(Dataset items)
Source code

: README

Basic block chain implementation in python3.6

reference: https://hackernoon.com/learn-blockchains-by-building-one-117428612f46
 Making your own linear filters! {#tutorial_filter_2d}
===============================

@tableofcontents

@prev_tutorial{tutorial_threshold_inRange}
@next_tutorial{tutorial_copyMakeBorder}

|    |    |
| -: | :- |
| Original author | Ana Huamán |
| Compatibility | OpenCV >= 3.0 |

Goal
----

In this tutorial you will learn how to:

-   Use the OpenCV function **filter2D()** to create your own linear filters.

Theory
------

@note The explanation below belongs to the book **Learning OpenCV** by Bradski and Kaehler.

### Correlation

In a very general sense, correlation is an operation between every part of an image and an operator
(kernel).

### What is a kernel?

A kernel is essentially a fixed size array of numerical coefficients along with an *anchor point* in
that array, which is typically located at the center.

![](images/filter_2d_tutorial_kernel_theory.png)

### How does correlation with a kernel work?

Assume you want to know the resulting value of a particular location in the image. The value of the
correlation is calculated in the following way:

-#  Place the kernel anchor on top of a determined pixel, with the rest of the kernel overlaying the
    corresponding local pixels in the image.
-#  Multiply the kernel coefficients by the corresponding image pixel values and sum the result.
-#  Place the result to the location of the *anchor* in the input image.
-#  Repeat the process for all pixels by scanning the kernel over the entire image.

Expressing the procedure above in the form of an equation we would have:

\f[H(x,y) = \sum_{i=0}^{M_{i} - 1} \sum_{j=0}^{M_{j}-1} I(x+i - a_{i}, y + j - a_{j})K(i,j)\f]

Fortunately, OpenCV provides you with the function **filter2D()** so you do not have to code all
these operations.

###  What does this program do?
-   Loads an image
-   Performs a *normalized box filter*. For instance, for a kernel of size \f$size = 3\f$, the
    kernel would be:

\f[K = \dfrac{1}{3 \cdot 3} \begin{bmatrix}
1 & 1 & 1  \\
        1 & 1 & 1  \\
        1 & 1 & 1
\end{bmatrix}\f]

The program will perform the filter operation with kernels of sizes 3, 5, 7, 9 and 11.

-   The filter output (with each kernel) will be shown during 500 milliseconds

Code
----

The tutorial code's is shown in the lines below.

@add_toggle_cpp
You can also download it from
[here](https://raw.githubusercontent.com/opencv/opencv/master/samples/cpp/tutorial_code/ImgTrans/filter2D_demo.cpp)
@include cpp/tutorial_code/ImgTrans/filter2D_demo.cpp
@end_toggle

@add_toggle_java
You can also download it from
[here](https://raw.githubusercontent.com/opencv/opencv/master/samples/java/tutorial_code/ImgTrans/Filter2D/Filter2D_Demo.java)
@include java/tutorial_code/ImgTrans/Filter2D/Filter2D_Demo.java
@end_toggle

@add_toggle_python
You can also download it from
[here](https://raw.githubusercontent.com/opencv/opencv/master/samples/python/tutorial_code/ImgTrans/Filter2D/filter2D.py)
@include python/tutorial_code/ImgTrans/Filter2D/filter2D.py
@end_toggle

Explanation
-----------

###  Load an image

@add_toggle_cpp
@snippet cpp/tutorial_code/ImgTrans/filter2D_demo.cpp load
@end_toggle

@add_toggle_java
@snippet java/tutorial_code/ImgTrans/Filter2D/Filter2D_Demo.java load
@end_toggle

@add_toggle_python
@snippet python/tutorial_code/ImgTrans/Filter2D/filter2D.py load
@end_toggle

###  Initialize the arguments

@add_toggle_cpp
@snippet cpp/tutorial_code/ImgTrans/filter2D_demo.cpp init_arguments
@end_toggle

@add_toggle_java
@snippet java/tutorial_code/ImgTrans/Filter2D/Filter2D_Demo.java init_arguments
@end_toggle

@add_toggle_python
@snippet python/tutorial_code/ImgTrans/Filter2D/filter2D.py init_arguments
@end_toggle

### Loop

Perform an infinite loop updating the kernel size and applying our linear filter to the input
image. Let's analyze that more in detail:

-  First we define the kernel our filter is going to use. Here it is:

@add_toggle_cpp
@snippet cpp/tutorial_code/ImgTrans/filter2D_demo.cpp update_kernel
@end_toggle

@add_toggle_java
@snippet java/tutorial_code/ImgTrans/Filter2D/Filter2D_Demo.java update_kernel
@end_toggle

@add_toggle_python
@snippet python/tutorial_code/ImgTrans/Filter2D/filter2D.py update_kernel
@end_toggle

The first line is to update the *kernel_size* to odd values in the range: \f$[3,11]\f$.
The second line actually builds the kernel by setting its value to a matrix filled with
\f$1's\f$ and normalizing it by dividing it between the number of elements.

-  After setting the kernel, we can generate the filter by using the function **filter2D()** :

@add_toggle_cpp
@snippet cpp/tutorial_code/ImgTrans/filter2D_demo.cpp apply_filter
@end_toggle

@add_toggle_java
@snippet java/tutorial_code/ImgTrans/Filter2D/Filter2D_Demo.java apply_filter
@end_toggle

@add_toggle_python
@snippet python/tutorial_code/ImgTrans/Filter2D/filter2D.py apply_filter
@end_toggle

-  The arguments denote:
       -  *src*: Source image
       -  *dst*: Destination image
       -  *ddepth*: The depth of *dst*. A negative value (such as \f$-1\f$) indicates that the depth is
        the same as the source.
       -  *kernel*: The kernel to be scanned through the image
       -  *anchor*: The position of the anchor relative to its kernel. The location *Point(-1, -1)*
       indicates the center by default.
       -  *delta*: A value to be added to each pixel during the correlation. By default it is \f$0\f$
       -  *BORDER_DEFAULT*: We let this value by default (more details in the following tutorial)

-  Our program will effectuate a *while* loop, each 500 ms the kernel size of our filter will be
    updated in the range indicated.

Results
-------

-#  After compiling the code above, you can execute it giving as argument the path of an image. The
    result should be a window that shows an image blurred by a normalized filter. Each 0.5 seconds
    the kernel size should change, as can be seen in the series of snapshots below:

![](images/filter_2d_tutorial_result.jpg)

* Prompt:
Restate the data in full so that no line differs from the original.

* Task response:
Source code

: README

Basic block chain implementation in python3.6

reference: https://hackernoon.com/learn-blockchains-by-building-one-117428612f46
 Making your own linear filters! {#tutorial_filter_2d}
===============================

@tableofcontents

@prev_tutorial{tutorial_threshold_inRange}
@next_tutorial{tutorial_copyMakeBorder}

|    |    |
| -: | :- |
| Original author | Ana Huamán |
| Compatibility | OpenCV >= 3.0 |

Goal
----

In this tutorial you will learn how to:

-   Use the OpenCV function **filter2D()** to create your own linear filters.

Theory
------

@note The explanation below belongs to the book **Learning OpenCV** by Bradski and Kaehler.

### Correlation

In a very general sense, correlation is an operation between every part of an image and an operator
(kernel).

### What is a kernel?

A kernel is essentially a fixed size array of numerical coefficients along with an *anchor point* in
that array, which is typically located at the center.

![](images/filter_2d_tutorial_kernel_theory.png)

### How does correlation with a kernel work?

Assume you want to know the resulting value of a particular location in the image. The value of the
correlation is calculated in the following way:

-#  Place the kernel anchor on top of a determined pixel, with the rest of the kernel overlaying the
    corresponding local pixels in the image.
-#  Multiply the kernel coefficients by the corresponding image pixel values and sum the result.
-#  Place the result to the location of the *anchor* in the input image.
-#  Repeat the process for all pixels by scanning the kernel over the entire image.

Expressing the procedure above in the form of an equation we would have:

\f[H(x,y) = \sum_{i=0}^{M_{i} - 1} \sum_{j=0}^{M_{j}-1} I(x+i - a_{i}, y + j - a_{j})K(i,j)\f]

Fortunately, OpenCV provides you with the function **filter2D()** so you do not have to code all
these operations.

###  What does this program do?
-   Loads an image
-   Performs a *normalized box filter*. For instance, for a kernel of size \f$size = 3\f$, the
    kernel would be:

\f[K = \dfrac{1}{3 \cdot 3} \begin{bmatrix}
1 & 1 & 1  \\
        1 & 1 & 1  \\
        1 & 1 & 1
\end{bmatrix}\f]

The program will perform the filter operation with kernels of sizes 3, 5, 7, 9 and 11.

-   The filter output (with each kernel) will be shown during 500 milliseconds

Code
----

The tutorial code's is shown in the lines below.

@add_toggle_cpp
You can also download it from
[here](https://raw.githubusercontent.com/opencv/opencv/master/samples/cpp/tutorial_code/ImgTrans/filter2D_demo.cpp)
@include cpp/tutorial_code/ImgTrans/filter2D_demo.cpp
@end_toggle

@add_toggle_java
You can also download it from
[here](https://raw.githubusercontent.com/opencv/opencv/master/samples/java/tutorial_code/ImgTrans/Filter2D/Filter2D_Demo.java)
@include java/tutorial_code/ImgTrans/Filter2D/Filter2D_Demo.java
@end_toggle

@add_toggle_python
You can also download it from
[here](https://raw.githubusercontent.com/opencv/opencv/master/samples/python/tutorial_code/ImgTrans/Filter2D/filter2D.py)
@include python/tutorial_code/ImgTrans/Filter2D/filter2D.py
@end_toggle

Explanation
-----------

###  Load an image

@add_toggle_cpp
@snippet cpp/tutorial_code/ImgTrans/filter2D_demo.cpp load
@end_toggle

@add_toggle_java
@snippet java/tutorial_code/ImgTrans/Filter2D/Filter2D_Demo.java load
@end_toggle

@add_toggle_python
@snippet python/tutorial_code/ImgTrans/Filter2D/filter2D.py load
@end_toggle

###  Initialize the arguments

@add_toggle_cpp
@snippet cpp/tutorial_code/ImgTrans/filter2D_demo.cpp init_arguments
@end_toggle

@add_toggle_java
@snippet java/tutorial_code/ImgTrans/Filter2D/Filter2D_Demo.java init_arguments
@end_toggle

@add_toggle_python
@snippet python/tutorial_code/ImgTrans/Filter2D/filter2D.py init_arguments
@end_toggle

### Loop

Perform an infinite loop updating the kernel size and applying our linear filter to the input
image. Let's analyze that more in detail:

-  First we define the kernel our filter is going to use. Here it is:

@add_toggle_cpp
@snippet cpp/tutorial_code/ImgTrans/filter2D_demo.cpp update_kernel
@end_toggle

@add_toggle_java
@snippet java/tutorial_code/ImgTrans/Filter2D/Filter2D_Demo.java update_kernel
@end_toggle

@add_toggle_python
@snippet python/tutorial_code/ImgTrans/Filter2D/filter2D.py update_kernel
@end_toggle

The first line is to update the *kernel_size* to odd values in the range: \f$[3,11]\f$.
The second line actually builds the kernel by setting its value to a matrix filled with
\f$1's\f$ and normalizing it by dividing it between the number of elements.

-  After setting the kernel, we can generate the filter by using the function **filter2D()** :

@add_toggle_cpp
@snippet cpp/tutorial_code/ImgTrans/filter2D_demo.cpp apply_filter
@end_toggle

@add_toggle_java
@snippet java/tutorial_code/ImgTrans/Filter2D/Filter2D_Demo.java apply_filter
@end_toggle

@add_toggle_python
@snippet python/tutorial_code/ImgTrans/Filter2D/filter2D.py apply_filter
@end_toggle

-  The arguments denote:
       -  *src*: Source image
       -  *dst*: Destination image
       -  *ddepth*: The depth of *dst*. A negative value (such as \f$-1\f$) indicates that the depth is
        the same as the source.
       -  *kernel*: The kernel to be scanned through the image
       -  *anchor*: The position of the anchor relative to its kernel. The location *Point(-1, -1)*
       indicates the center by default.
       -  *delta*: A value to be added to each pixel during the correlation. By default it is \f$0\f$
       -  *BORDER_DEFAULT*: We let this value by default (more details in the following tutorial)

-  Our program will effectuate a *while* loop, each 500 ms the kernel size of our filter will be
    updated in the range indicated.

Results
-------

-#  After compiling the code above, you can execute it giving as argument the path of an image. The
    result should be a window that shows an image blurred by a normalized filter. Each 0.5 seconds
    the kernel size should change, as can be seen in the series of snapshots below:

![](images/filter_2d_tutorial_result.jpg)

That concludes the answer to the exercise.